January 27th, 2015 was the 315th anniversary of a tsunami that struck the shores of Japan. Detailed historical records from the time indicated high waves in several locations around Japan, but with additional confusing note: there was no record of the ground shaking from a corresponding earthquake. How could there be a tsunami without a quake?
Painstaking research done by geologists, historians, and paleoseismologists over the past several decades has unraveled this mystery. The tsunami was the result of a massive magnitude 9.0 earthquake in the Pacific Northwest, the time of which can be pinpointed to January 26th, 1700 at approximately 9pm: about 10 hours before the large waves began to be recorded across the Pacific Ocean in Japan.
Thanks to the work being done by researchers and scientists, much more is known now about the huge earthquakes which periodically erupt along the Cascadia Subduction Zone, an 800-mile long area off the coast of Northern California through Southern British Columbia where a massive earthquake fault exists between two tectonic plates. Collins library offers up a number of resources for learning more about these quakes.
The University of Washington geologist Brian Atwater wrote up his findings in the book The Orphan Tsunami of 1700, published the University of Washington Press in 2005. In 2013, local journalist Sandi Doughton, science writer for the Seattle Times, published a book called Full Rip 9.0, a fascinating and accessible account of how the evidence for these historical megaquakes was found, as well as a sobering account of the earthquake preparedness (or lack thereof) in the Pacific Northwest region. Robert Yeats, a professor emeritus of geology at Oregon State University, has also published several books about earthquakes in general and the Cascadia Subduction Zone in particular, including a comprehensive and scientific survey of active earthquake faults worldwide, Active Faults of the World, and the more locally-focused Living with Earthquakes in the Pacific Northwest.

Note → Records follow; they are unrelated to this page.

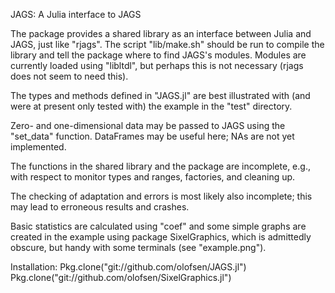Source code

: JAGS: A Julia interface to JAGS

The package provides a shared library as an interface between Julia
and JAGS, just like "rjags".  The script "lib/make.sh" should be run
to compile the library and tell the package where to find JAGS's modules.
Modules are currently loaded using "libltdl", but perhaps this is not
necessary (rjags does not seem to need this).

The types and methods defined in "JAGS.jl" are best illustrated with
(and were at present only tested with) the example in the "test" directory.

Zero- and one-dimensional data may be passed to JAGS using the "set_data"
function. DataFrames may be useful here; NAs are not yet implemented.

The functions in the shared library and the package are incomplete, e.g.,
with respect to monitor types and ranges, factories, and cleaning up.

The checking of adaptation and errors is most likely also incomplete;
this may lead to erroneous results and crashes.

Basic statistics are calculated using "coef" and some simple graphs
are created in the example using package SixelGraphics, which is
admittedly obscure, but handy with some terminals (see "example.png").

Installation:
Pkg.clone("git://github.com/olofsen/JAGS.jl")
Pkg.clone("git://github.com/olofsen/SixelGraphics.jl")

After reading up on the history and future of huge earthquakes in the Pacific Northwest, you may want to head to the website of the Earthquakes Hazard Program, which provides data for recent and significant earthquakes around the world. More locally, the Cascadia Region Earthquake Workgroup has created a Cascadia Subduction Zone Magnitude 9.0 scenario (opens as a pdf). This document lays out in clear language the details of one of these enormous quake, the likely resulting damages, and the options for predicting and preparing for such an event.
It’s not a matter of ‘if’ one of these major seismic events will strike the Northwest, but ‘when.’ The average time between magnitude 9 quakes along the Cascadia Subduction zone is about 500 years, but can be as little as 100-300 years. The recent observance of the 315th anniversary of the last giant quake is an important reminder that it’s time to start preparing for the next one.